→ **YOUR TASK**:
Your answer is to be every line of the material that includes the string "Structure".

[[ PROVIDED RECORDS, beginning ]]

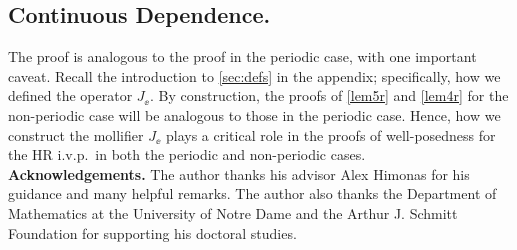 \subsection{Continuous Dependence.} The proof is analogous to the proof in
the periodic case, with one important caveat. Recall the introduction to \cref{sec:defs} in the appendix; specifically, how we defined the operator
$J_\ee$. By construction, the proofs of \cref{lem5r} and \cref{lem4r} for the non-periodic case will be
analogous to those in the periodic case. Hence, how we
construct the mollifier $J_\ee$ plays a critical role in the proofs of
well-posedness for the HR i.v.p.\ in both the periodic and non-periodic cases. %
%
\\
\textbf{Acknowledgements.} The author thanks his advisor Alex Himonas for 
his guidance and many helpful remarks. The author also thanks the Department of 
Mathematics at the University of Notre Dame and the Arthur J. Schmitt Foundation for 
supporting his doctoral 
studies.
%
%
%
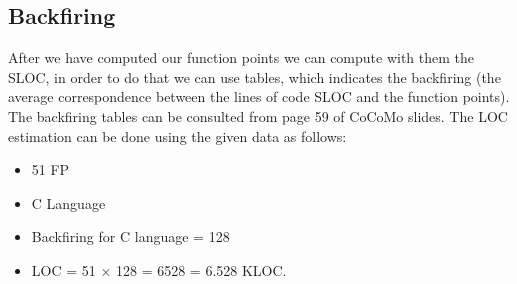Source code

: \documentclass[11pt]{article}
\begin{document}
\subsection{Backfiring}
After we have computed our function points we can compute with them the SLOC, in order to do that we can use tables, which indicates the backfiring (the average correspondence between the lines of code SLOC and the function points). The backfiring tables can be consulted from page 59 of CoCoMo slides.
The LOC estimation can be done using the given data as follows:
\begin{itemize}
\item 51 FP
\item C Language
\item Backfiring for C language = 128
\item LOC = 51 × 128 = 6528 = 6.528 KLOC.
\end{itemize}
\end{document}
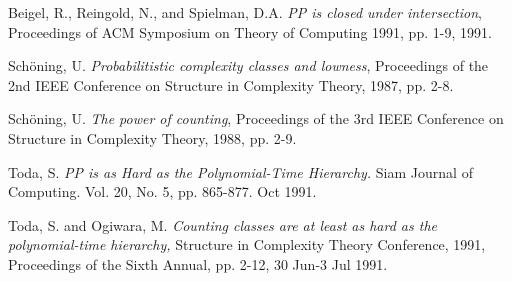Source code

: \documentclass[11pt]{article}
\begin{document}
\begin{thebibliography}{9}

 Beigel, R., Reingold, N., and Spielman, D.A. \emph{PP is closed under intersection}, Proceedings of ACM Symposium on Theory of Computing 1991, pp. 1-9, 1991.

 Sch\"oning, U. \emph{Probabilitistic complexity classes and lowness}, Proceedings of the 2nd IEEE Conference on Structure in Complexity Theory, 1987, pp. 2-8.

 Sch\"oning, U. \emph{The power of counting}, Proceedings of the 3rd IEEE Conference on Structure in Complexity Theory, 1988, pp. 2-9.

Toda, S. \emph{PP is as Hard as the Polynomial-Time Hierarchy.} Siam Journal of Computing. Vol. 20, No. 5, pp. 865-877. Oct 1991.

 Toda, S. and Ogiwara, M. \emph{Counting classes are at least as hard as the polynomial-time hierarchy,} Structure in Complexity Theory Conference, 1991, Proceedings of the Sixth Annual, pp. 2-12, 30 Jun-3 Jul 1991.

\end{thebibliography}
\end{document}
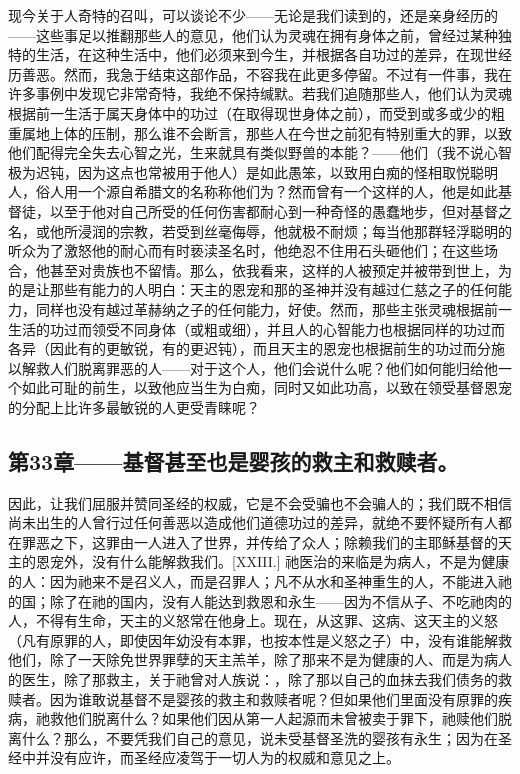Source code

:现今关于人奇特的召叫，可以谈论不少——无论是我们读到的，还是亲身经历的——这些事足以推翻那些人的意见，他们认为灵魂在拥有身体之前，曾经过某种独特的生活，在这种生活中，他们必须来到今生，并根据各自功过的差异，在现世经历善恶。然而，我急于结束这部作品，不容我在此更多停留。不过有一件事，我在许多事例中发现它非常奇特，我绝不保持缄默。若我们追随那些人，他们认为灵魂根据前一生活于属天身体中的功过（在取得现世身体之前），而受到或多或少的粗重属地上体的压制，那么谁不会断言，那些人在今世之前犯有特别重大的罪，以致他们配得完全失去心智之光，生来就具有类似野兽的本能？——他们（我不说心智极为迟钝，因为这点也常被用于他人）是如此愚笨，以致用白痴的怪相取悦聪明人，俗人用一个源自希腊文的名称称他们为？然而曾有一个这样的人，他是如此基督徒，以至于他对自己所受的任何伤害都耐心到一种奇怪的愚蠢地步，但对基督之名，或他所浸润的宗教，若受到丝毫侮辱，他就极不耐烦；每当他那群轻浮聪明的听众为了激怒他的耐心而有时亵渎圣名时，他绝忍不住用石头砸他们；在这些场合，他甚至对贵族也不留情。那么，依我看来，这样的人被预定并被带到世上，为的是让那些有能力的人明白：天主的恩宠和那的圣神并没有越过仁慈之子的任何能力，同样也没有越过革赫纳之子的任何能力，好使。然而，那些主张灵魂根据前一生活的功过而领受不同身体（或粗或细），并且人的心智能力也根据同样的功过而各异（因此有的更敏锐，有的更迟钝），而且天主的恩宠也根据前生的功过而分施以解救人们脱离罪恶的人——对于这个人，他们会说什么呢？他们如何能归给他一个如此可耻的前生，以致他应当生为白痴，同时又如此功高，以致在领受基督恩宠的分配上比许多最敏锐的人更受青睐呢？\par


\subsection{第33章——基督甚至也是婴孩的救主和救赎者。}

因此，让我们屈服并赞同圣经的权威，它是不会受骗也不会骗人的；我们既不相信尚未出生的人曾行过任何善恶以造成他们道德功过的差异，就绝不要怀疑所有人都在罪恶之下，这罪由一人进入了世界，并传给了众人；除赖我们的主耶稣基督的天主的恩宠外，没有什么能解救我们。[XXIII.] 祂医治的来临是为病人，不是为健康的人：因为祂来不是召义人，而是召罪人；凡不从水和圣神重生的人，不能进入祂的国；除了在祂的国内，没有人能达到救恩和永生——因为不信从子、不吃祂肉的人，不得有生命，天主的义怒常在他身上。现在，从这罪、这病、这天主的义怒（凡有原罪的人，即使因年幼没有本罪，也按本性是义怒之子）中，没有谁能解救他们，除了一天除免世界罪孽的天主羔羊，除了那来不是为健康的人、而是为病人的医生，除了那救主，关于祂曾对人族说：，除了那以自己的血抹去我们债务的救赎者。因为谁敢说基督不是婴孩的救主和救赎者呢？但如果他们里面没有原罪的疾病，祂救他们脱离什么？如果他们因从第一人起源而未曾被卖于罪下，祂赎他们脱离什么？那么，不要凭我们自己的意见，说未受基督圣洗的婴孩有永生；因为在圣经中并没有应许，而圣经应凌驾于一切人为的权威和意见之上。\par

[[ PROVIDED RECORDS, end ]]

→ **SOLUTION TO THE EXERCISE**:
 Sch\"oning, U. \emph{Probabilitistic complexity classes and lowness}, Proceedings of the 2nd IEEE Conference on Structure in Complexity Theory, 1987, pp. 2-8.
 Sch\"oning, U. \emph{The power of counting}, Proceedings of the 3rd IEEE Conference on Structure in Complexity Theory, 1988, pp. 2-9.
 Toda, S. and Ogiwara, M. \emph{Counting classes are at least as hard as the polynomial-time hierarchy,} Structure in Complexity Theory Conference, 1991, Proceedings of the Sixth Annual, pp. 2-12, 30 Jun-3 Jul 1991.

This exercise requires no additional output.